Genetic dissection of the adult zebrafish brain by the GAL4-UAS system
○Pradeep Lal1,2, Koichi Kawakami1,2
1) Department of Genetics, Graduate University for Advanced Studies (SOKENDAI)
2) National Institute of Genetics, Mishima, Japan
Zebrafish shows various common vertebrate behavior such as habituation, escape behavior,
fear response, operant conditioning, pavlovian conditioning etc. We have developed the pavlovian trace
fear conditioning system for zebrafish. In this assay zebrafish shows robust learning in associating
green light to electric shock. Although much has been understood about the neural circuit involved in
this behavior from other vertebrate model organisms, our understanding of the neural circuits of adult
zebrafish brain is limited by the inability to visualize and manipulate different brain regions.

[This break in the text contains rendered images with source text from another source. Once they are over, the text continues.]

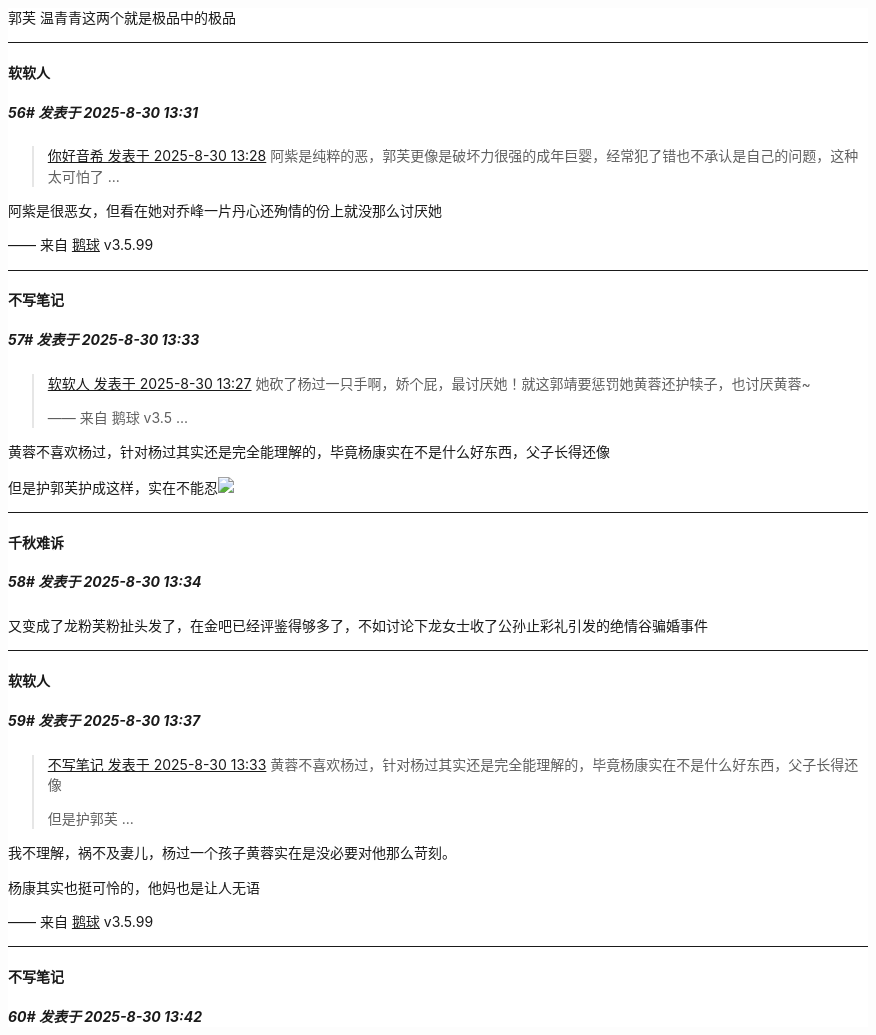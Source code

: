 郭芙 温青青这两个就是极品中的极品


*****

####  软软人  
##### 56#       发表于 2025-8-30 13:31

<blockquote><a href="httphttps://stage1st.com/2b/forum.php?mod=redirect&amp;goto=findpost&amp;pid=68342880&amp;ptid=2260562" target="_blank">你好音希 发表于 2025-8-30 13:28</a>
阿紫是纯粹的恶，郭芙更像是破坏力很强的成年巨婴，经常犯了错也不承认是自己的问题，这种太可怕了 ...</blockquote>
阿紫是很恶女，但看在她对乔峰一片丹心还殉情的份上就没那么讨厌她

—— 来自 [鹅球](https://www.pgyer.com/GcUxKd4w) v3.5.99

*****

####  不写笔记  
##### 57#       发表于 2025-8-30 13:33

<blockquote><a href="httphttps://stage1st.com/2b/forum.php?mod=redirect&amp;goto=findpost&amp;pid=68342875&amp;ptid=2260562" target="_blank">软软人 发表于 2025-8-30 13:27</a>
她砍了杨过一只手啊，娇个屁，最讨厌她！就这郭靖要惩罚她黄蓉还护犊子，也讨厌黄蓉~

—— 来自 鹅球 v3.5 ...</blockquote>
黄蓉不喜欢杨过，针对杨过其实还是完全能理解的，毕竟杨康实在不是什么好东西，父子长得还像

但是护郭芙护成这样，实在不能忍<img src="https://static.stage1st.com/image/smiley/face2017/015.png" referrerpolicy="no-referrer">

*****

####  千秋难诉  
##### 58#       发表于 2025-8-30 13:34

又变成了龙粉芙粉扯头发了，在金吧已经评鉴得够多了，不如讨论下龙女士收了公孙止彩礼引发的绝情谷骗婚事件


*****

####  软软人  
##### 59#       发表于 2025-8-30 13:37

<blockquote><a href="httphttps://stage1st.com/2b/forum.php?mod=redirect&amp;goto=findpost&amp;pid=68342896&amp;ptid=2260562" target="_blank">不写笔记 发表于 2025-8-30 13:33</a>
黄蓉不喜欢杨过，针对杨过其实还是完全能理解的，毕竟杨康实在不是什么好东西，父子长得还像

但是护郭芙 ...</blockquote>
我不理解，祸不及妻儿，杨过一个孩子黄蓉实在是没必要对他那么苛刻。

杨康其实也挺可怜的，他妈也是让人无语

—— 来自 [鹅球](https://www.pgyer.com/GcUxKd4w) v3.5.99


*****

####  不写笔记  
##### 60#       发表于 2025-8-30 13:42
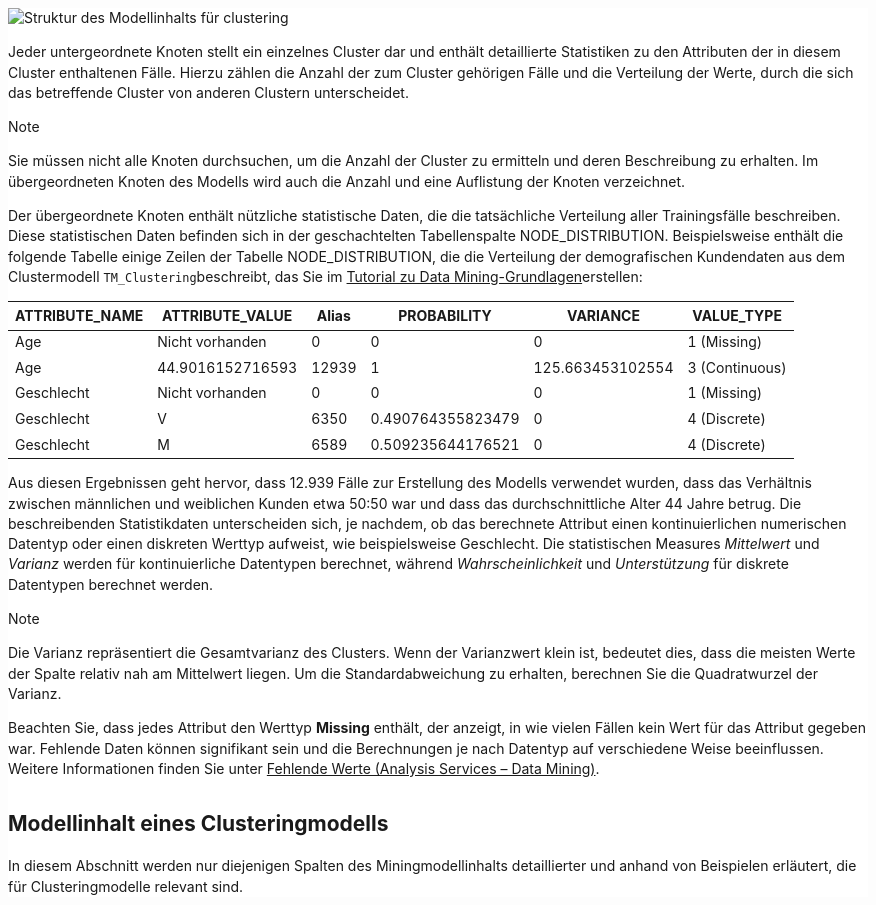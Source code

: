  ![Struktur des Modellinhalts für clustering](../../analysis-services/data-mining/media/modelcontentstructure-clust.gif "Struktur des Modellinhalts für clustering")  
  
 Jeder untergeordnete Knoten stellt ein einzelnes Cluster dar und enthält detaillierte Statistiken zu den Attributen der in diesem Cluster enthaltenen Fälle. Hierzu zählen die Anzahl der zum Cluster gehörigen Fälle und die Verteilung der Werte, durch die sich das betreffende Cluster von anderen Clustern unterscheidet.  
  
> [!NOTE]  
>  Sie müssen nicht alle Knoten durchsuchen, um die Anzahl der Cluster zu ermitteln und deren Beschreibung zu erhalten. Im übergeordneten Knoten des Modells wird auch die Anzahl und eine Auflistung der Knoten verzeichnet.  
  
 Der übergeordnete Knoten enthält nützliche statistische Daten, die die tatsächliche Verteilung aller Trainingsfälle beschreiben. Diese statistischen Daten befinden sich in der geschachtelten Tabellenspalte NODE_DISTRIBUTION. Beispielsweise enthält die folgende Tabelle einige Zeilen der Tabelle NODE_DISTRIBUTION, die die Verteilung der demografischen Kundendaten aus dem Clustermodell `TM_Clustering`beschreibt, das Sie im [Tutorial zu Data Mining-Grundlagen](http://msdn.microsoft.com/library/6602edb6-d160-43fb-83c8-9df5dddfeb9c)erstellen:  
  
|ATTRIBUTE_NAME|ATTRIBUTE_VALUE|Alias|PROBABILITY|VARIANCE|VALUE_TYPE|  
|---------------------|---------------------|-------------|-----------------|--------------|-----------------|  
|Age|Nicht vorhanden|0|0|0|1 (Missing)|  
|Age|44.9016152716593|12939|1|125.663453102554|3 (Continuous)|  
|Geschlecht|Nicht vorhanden|0|0|0|1 (Missing)|  
|Geschlecht|V|6350|0.490764355823479|0|4 (Discrete)|  
|Geschlecht|M|6589|0.509235644176521|0|4 (Discrete)|  
  
 Aus diesen Ergebnissen geht hervor, dass 12.939 Fälle zur Erstellung des Modells verwendet wurden, dass das Verhältnis zwischen männlichen und weiblichen Kunden etwa 50:50 war und dass das durchschnittliche Alter 44 Jahre betrug. Die beschreibenden Statistikdaten unterscheiden sich, je nachdem, ob das berechnete Attribut einen kontinuierlichen numerischen Datentyp oder einen diskreten Werttyp aufweist, wie beispielsweise Geschlecht. Die statistischen Measures *Mittelwert* und *Varianz* werden für kontinuierliche Datentypen berechnet, während *Wahrscheinlichkeit* und *Unterstützung* für diskrete Datentypen berechnet werden.  
  
> [!NOTE]  
>  Die Varianz repräsentiert die Gesamtvarianz des Clusters. Wenn der Varianzwert klein ist, bedeutet dies, dass die meisten Werte der Spalte relativ nah am Mittelwert liegen. Um die Standardabweichung zu erhalten, berechnen Sie die Quadratwurzel der Varianz.  
  
 Beachten Sie, dass jedes Attribut den Werttyp **Missing** enthält, der anzeigt, in wie vielen Fällen kein Wert für das Attribut gegeben war. Fehlende Daten können signifikant sein und die Berechnungen je nach Datentyp auf verschiedene Weise beeinflussen. Weitere Informationen finden Sie unter [Fehlende Werte &#40;Analysis Services – Data Mining&#41;](../../analysis-services/data-mining/missing-values-analysis-services-data-mining.md).  
  
## <a name="model-content-for-a-clustering-model"></a>Modellinhalt eines Clusteringmodells  
 In diesem Abschnitt werden nur diejenigen Spalten des Miningmodellinhalts detaillierter und anhand von Beispielen erläutert, die für Clusteringmodelle relevant sind.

Using Tol2 transposon based Gal4-UAS system and enhancer trap, gene trap methods, we
have been isolating transgenic fish lines that express Gal4 transactivator in specific tissues. In these
lines, the Gal4-expressing cells are visualized by crossing them with the UAS-GFP line. To identify
transgenic lines showing Gal4 expression in a subset of neurons in adult zebrafish brain, we observed
351 adult Gal4 gene trap and enhancer trap fish lines and selected 108 lines showing strong GFP
expression in the brain. In addition, we observed 115 GFP gene trap and enhancer trap lines and
selected 34 lines with GFP in the brain. These selected 142 fish lines were further analyzed by
sectioning into 100 μ coronal slices of the brain. The observed GFP fluorescence patterns show unique
patterns varying from ubiquitous whole brain patterns to very restricted expression patterns, such as a
small region in dorsomedial telencephalon, lateral telencephalon, habenula, restricted region within
hypothalamus, cerebellum etc. For most of these regions, anatomical description or marker genes have
not been reported. Thus, these lines are useful for describing new regions in the brain and discovering
new marker genes.
To deduce the role of specific Gal4 labeled neurons in adult zebrafish brain, we need to
inhibit their function selectively and look for any resulting change in behavioral abnormality. This can
be done by crossing these Gal4 lines with the UAS-neurotoxin line and collecting the double
transgenics for Gal4 and UAS-neurotoxin insertion, in which neurotoxin will selectively inhibit the
neurotransmitter release in these Gal4 labeled neurons. Currently, I am analyzing the selected Gal4
transgenic lines with UAS-neurotoxin for learning defects in pavlovian trace fear conditioning assay.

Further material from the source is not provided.